EXERCISE:
Locate the line that contains "Paging настраивается следующим" in the entries below, then repeat it and every following line through the line that contains "все уже работает", exactly, and no others.

INPUT FOR THIS TASK:
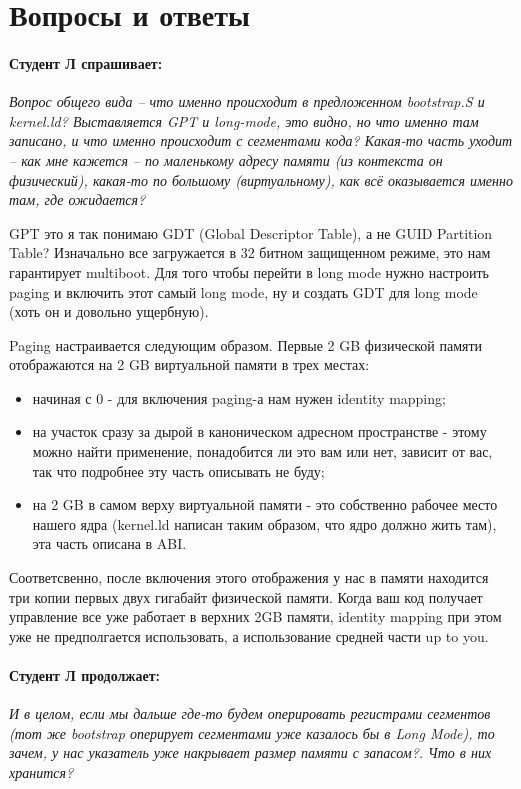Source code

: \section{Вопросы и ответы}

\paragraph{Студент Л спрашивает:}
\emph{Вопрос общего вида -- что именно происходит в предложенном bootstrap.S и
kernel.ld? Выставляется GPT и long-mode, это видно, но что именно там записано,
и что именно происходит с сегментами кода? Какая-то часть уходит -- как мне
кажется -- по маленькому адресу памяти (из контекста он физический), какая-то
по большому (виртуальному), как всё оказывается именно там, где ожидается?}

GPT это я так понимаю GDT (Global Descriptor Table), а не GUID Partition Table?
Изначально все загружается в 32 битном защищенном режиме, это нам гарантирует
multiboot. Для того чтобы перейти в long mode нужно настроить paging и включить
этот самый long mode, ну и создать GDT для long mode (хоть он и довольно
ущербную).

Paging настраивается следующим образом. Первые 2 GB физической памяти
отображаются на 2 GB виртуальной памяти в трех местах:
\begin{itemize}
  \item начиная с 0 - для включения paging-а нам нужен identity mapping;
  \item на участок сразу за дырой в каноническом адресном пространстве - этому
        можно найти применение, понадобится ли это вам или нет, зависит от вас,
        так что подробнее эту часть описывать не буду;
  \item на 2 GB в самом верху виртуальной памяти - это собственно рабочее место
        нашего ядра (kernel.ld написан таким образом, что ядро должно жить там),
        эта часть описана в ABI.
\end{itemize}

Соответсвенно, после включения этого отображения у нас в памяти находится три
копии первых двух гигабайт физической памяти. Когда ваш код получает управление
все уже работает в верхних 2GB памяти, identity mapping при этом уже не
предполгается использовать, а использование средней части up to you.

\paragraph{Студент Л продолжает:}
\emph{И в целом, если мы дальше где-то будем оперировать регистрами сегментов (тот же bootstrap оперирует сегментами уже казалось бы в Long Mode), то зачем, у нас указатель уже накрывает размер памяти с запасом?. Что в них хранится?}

RESULT FOR THIS TASK:
Paging настраивается следующим образом. Первые 2 GB физической памяти
отображаются на 2 GB виртуальной памяти в трех местах:
\begin{itemize}
  \item начиная с 0 - для включения paging-а нам нужен identity mapping;
  \item на участок сразу за дырой в каноническом адресном пространстве - этому
        можно найти применение, понадобится ли это вам или нет, зависит от вас,
        так что подробнее эту часть описывать не буду;
  \item на 2 GB в самом верху виртуальной памяти - это собственно рабочее место
        нашего ядра (kernel.ld написан таким образом, что ядро должно жить там),
        эта часть описана в ABI.
\end{itemize}

Соответсвенно, после включения этого отображения у нас в памяти находится три
копии первых двух гигабайт физической памяти. Когда ваш код получает управление
все уже работает в верхних 2GB памяти, identity mapping при этом уже не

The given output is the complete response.